Una dieta compuesta por comida basura: las comidas repletas de carbohidratos y azúcar implican un alto índice glucémico. Eso origina una sensación de cansancio permanente. En la alimentación diaria no deben faltar las frutas y verduras frescas.

Tener la oficina desordenada: sentarse en una mesa repleta de papeles, en donde encontrar un documento resulta casi imposible, no es lo más conveniente. Se acaba restringiendo la capacidad de concentrarse.

Preocuparse del trabajo en vacaciones: cuando te encuentres en tu jornada de descanso o de vacaciones no debes mirar ni el correo electrónico. Hay que desconectar por completo de las obligaciones laborales en ciertos momentos para que cuando llegue el momento de regresar a la rutina se haga con muchas ganas.

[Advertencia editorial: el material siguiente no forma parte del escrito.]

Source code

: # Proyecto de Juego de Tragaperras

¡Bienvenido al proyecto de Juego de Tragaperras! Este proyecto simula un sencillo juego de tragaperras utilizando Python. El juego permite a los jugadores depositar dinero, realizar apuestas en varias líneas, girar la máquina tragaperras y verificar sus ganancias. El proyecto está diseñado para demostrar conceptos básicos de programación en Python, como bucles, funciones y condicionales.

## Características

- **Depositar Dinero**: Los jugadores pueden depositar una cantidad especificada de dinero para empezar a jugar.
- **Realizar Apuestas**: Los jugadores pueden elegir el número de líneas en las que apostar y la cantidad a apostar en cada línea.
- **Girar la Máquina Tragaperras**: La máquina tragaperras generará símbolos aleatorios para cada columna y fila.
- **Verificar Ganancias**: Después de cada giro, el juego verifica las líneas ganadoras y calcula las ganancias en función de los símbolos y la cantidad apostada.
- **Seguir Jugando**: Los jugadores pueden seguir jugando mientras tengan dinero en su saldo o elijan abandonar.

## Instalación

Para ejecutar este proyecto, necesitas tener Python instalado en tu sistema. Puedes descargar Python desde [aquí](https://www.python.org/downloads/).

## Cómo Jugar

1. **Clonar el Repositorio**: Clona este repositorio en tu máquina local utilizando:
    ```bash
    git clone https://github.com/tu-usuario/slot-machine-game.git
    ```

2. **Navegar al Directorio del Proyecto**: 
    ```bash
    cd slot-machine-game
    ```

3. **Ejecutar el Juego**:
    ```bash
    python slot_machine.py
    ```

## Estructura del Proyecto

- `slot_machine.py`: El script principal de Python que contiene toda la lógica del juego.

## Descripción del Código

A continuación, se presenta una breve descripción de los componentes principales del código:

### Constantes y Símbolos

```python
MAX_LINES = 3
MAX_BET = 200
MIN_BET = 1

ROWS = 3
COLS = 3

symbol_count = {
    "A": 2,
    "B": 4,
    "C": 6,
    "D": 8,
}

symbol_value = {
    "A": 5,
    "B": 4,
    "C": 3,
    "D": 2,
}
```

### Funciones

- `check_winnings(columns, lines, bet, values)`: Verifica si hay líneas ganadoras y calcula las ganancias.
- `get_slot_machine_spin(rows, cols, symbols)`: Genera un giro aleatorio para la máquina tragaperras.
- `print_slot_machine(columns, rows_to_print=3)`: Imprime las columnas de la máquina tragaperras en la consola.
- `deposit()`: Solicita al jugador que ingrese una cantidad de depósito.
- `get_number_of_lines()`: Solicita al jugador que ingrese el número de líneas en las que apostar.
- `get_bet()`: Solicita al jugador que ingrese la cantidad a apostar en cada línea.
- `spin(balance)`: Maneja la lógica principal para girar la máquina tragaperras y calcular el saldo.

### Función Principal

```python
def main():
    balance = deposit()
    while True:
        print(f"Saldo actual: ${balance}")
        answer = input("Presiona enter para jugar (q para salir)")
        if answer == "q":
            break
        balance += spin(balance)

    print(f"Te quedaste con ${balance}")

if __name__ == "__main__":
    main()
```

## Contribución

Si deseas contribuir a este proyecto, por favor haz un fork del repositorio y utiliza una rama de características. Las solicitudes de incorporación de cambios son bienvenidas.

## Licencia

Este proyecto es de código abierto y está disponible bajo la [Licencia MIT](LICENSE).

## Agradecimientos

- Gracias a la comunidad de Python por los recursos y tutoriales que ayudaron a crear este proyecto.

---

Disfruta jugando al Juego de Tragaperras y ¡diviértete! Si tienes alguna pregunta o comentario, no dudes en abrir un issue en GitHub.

Tomar una copa de vino por la noche: el alcohol afecta de manera negativa al sistema nervioso central y puede estropearnos el descanso nocturno.

Mirar móviles y tabletas en la cama: las luces de las tabletas y teléfonos acaban alterando el ritmo cardíaco por medio de la eliminación de melatonina, que es la hormona que se ocupa de controlar los ciclos del descanso. Una hora antes de meterse en la cama hay que desconectar todos los aparatos electrónicos.

No respetar los horarios: durante los fines de semana se pueden permitir algunas licencias. No ocurre nada por dormir algo más, pero tampoco es cuestión de levantarse dos horas más tarde de lo habitual. De lo contrario nuestro organismo se resentiría y el lunes por la mañana le costaría mucho recuperar la normalidad.